No such luck. Lilla is a utopian thinker. You know, like Stalin.
The new American populism is not, by and large, directed against immigrants. Its political target is an abstract noun, “the government,” which has been a source of disenchantment since the late Sixties. In Why Trust Matters, Marc Hetherington uncovers the astonishing fact that in 1965 nearly half of Americans believed that the War on Poverty would “help wipe out poverty”—a vote of confidence in our political institutions unimaginable today. The failure of the Great Society programs to meet the high expectations invested in them was a major source of disappointment and loss of confidence.
Got that? The "War on Poverty" failed only because high expectations were not met, and not because the goal itself was unattainable. You see, the Lillas of the world have ideological fervor which informs them that if the "War on Poverty" failed it was because we failed to will it into being and nothing else. Utopia is ours to be had as long as we subsume the individual into the collective, mostly by deferring to the elites (like Lilla) and by disregarding "special interests" (which would include the interests of ordinary, i.e. "stupid," individuals.)
Now, what do you call someone who blindly holds onto such an ideological vision as Lilla's? Well, it has a long historical pedigree. It arose first out of the political philosophy of Rousseau, who taught that the General Will was always directed towards the common good. Thus any individual who differed from the General Will was guilty of promoting nothing but their inferior particular will. As the General Will was equated with the "truth" this meant that those who didn't support them were guilty of promoting falsehood. These fools were the one who had to be "forced to be free" by the virtuous. The virtuous were those who "knew" the truth about the General Will, and were largely made up of a self-appointed intellectual elite. At all cost the "truth" as promulgated by the "virtuous" had to be preserved, even if this called for the elimination of the recalcitrant. This eventually murderous elite were the real Jacobins, born out of a perversion of liberalism that offered a utopian promised land which could be ours if only we were virtuous enough to allow out elite overlords to build it for us. That it would be built upon the corpses of the unbelievers was an unpleasant detail which was best not dwelt upon.
That Lilla, a living embodiment of Jacobinism if ever there were one, sees the complaint of average Americans that they wish to exercise the liberal promise of defining their own ends based upon their own vision of the Good, as an example of "Jacobinism" just shows how shallow our virtuous elite really has become.
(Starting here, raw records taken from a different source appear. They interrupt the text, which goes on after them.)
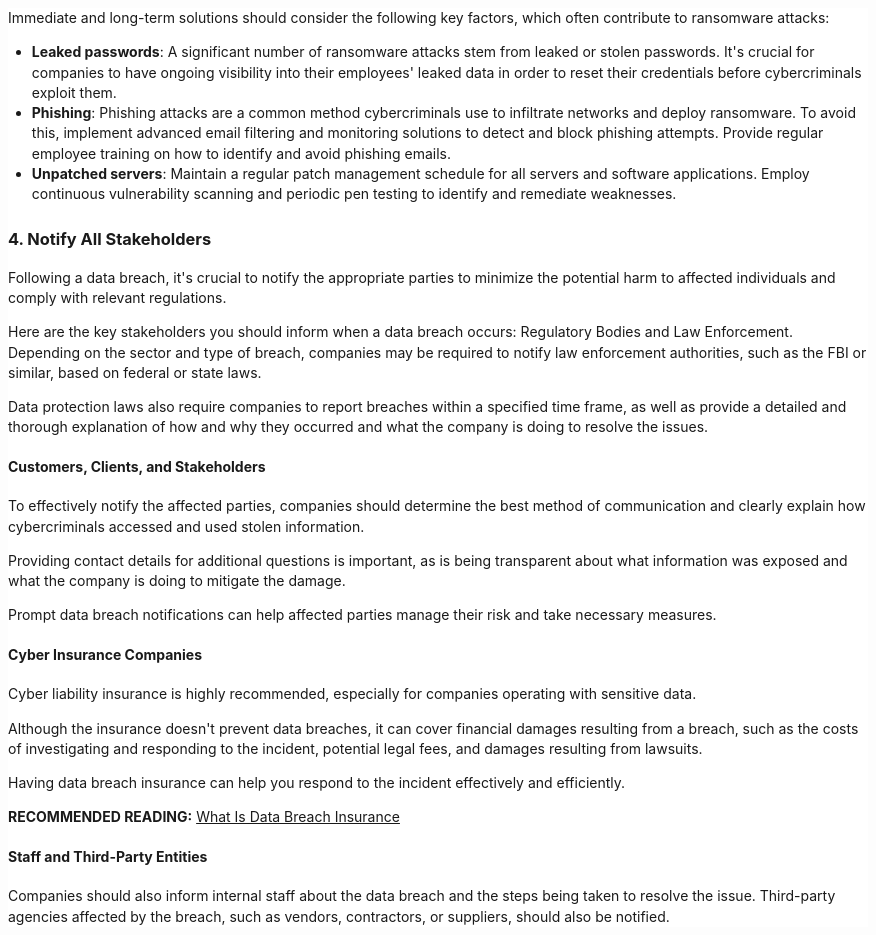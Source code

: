 Immediate and long-term solutions should consider the following key factors, which often contribute to ransomware attacks:

- **Leaked passwords**: A significant number of ransomware attacks stem from leaked or stolen passwords. It's crucial for companies to have ongoing visibility into their employees' leaked data in order to reset their credentials before cybercriminals exploit them.
- **Phishing**: Phishing attacks are a common method cybercriminals use to infiltrate networks and deploy ransomware. To avoid this, implement advanced email filtering and monitoring solutions to detect and block phishing attempts. Provide regular employee training on how to identify and avoid phishing emails.
- **Unpatched servers**: Maintain a regular patch management schedule for all servers and software applications. Employ continuous vulnerability scanning and periodic pen testing to identify and remediate weaknesses.

### 4. Notify All Stakeholders

Following a data breach, it's crucial to notify the appropriate parties to minimize the potential harm to affected individuals and comply with relevant regulations.

Here are the key stakeholders you should inform when a data breach occurs: Regulatory Bodies and Law Enforcement. Depending on the sector and type of breach, companies may be required to notify law enforcement authorities, such as the FBI or similar, based on federal or state laws.

Data protection laws also require companies to report breaches within a specified time frame, as well as provide a detailed and thorough explanation of how and why they occurred and what the company is doing to resolve the issues.

#### Customers, Clients, and Stakeholders

To effectively notify the affected parties, companies should determine the best method of communication and clearly explain how cybercriminals accessed and used stolen information.

Providing contact details for additional questions is important, as is being transparent about what information was exposed and what the company is doing to mitigate the damage.

Prompt data breach notifications can help affected parties manage their risk and take necessary measures.

#### Cyber Insurance Companies

Cyber liability insurance is highly recommended, especially for companies operating with sensitive data.

Although the insurance doesn't prevent data breaches, it can cover financial damages resulting from a breach, such as the costs of investigating and responding to the incident, potential legal fees, and damages resulting from lawsuits.

Having data breach insurance can help you respond to the incident effectively and efficiently.

**RECOMMENDED READING:** [What Is Data Breach Insurance](https://www.breachsense.com/blog/data-breach-insurance/)

#### Staff and Third-Party Entities

Companies should also inform internal staff about the data breach and the steps being taken to resolve the issue. Third-party agencies affected by the breach, such as vendors, contractors, or suppliers, should also be notified.
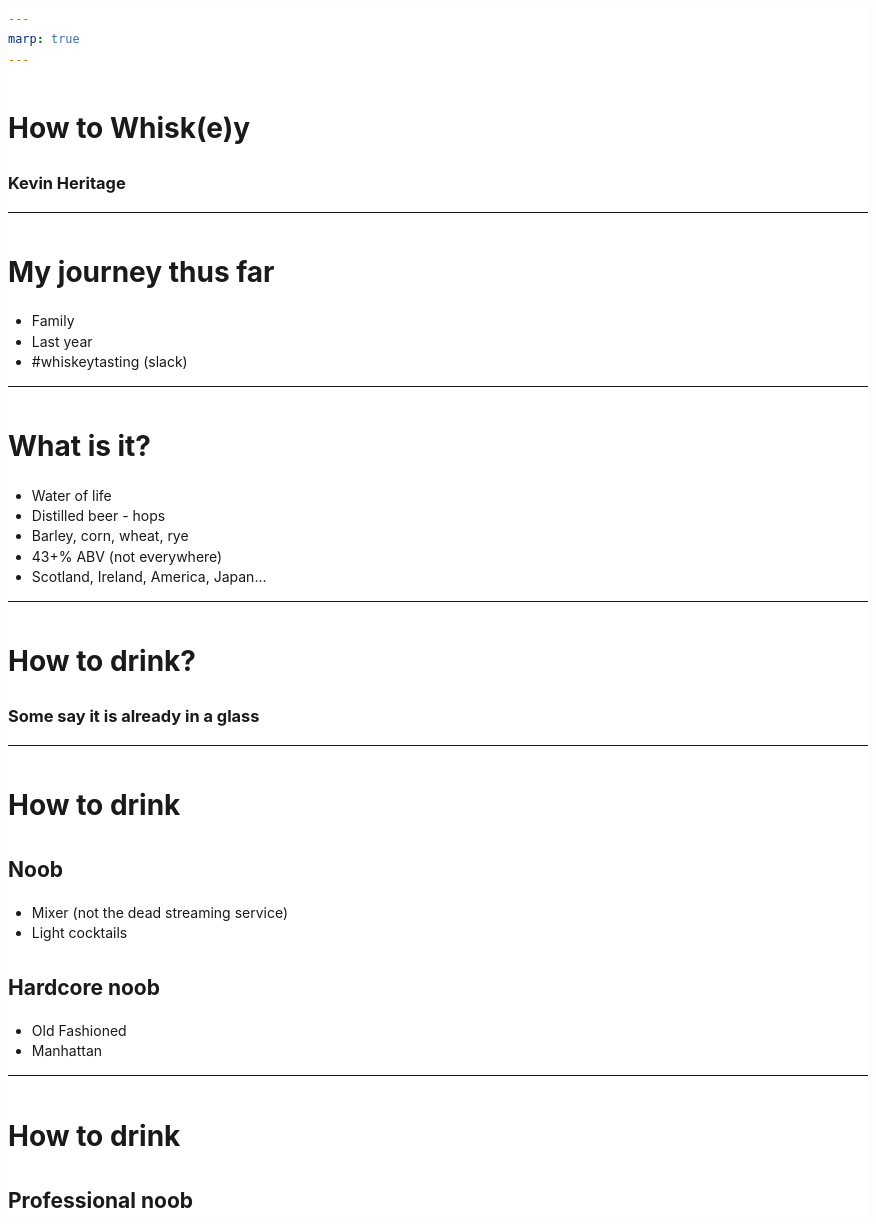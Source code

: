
 ```yaml
---
marp: true
---
```

# How to Whisk(e)y

### Kevin Heritage

---
# My journey thus far
- Family
- Last year
- #whiskeytasting (slack)

---
# What is it?

- Water of life
- Distilled beer - hops
- Barley, corn, wheat, rye
- 43+% ABV (not everywhere)
- Scotland, Ireland, America, Japan...

---
# How to drink?

### Some say it is already in a glass

---
# How to drink
## Noob

- Mixer (not the dead streaming service)
- Light cocktails

## Hardcore noob

- Old Fashioned
- Manhattan

---
# How to drink
## Professional noob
It also shows how immoral they have become. It is impossible to square Lilla's vision of the American people with the UN Declaration of Human Rights. For Lilla, the common people are simply too stupid to be imbued with anything like rights.
ADDING:
Here is how Protein Wisdom sums up Lilla's piece:
You know why the TEA Party is dangerous? … because it gives you bitter-clinging, Zionist, Xtianist, redneck, low-IQ, low-education, two-digit, Walmart-shopping, steak-on-the-backyard-BBQ, homeskooling, Boy-Scout-supporting, US-flag-wearing cousinfuckers the IDEA you can actually be responsible for your own life.
So they basically read it the same way I do.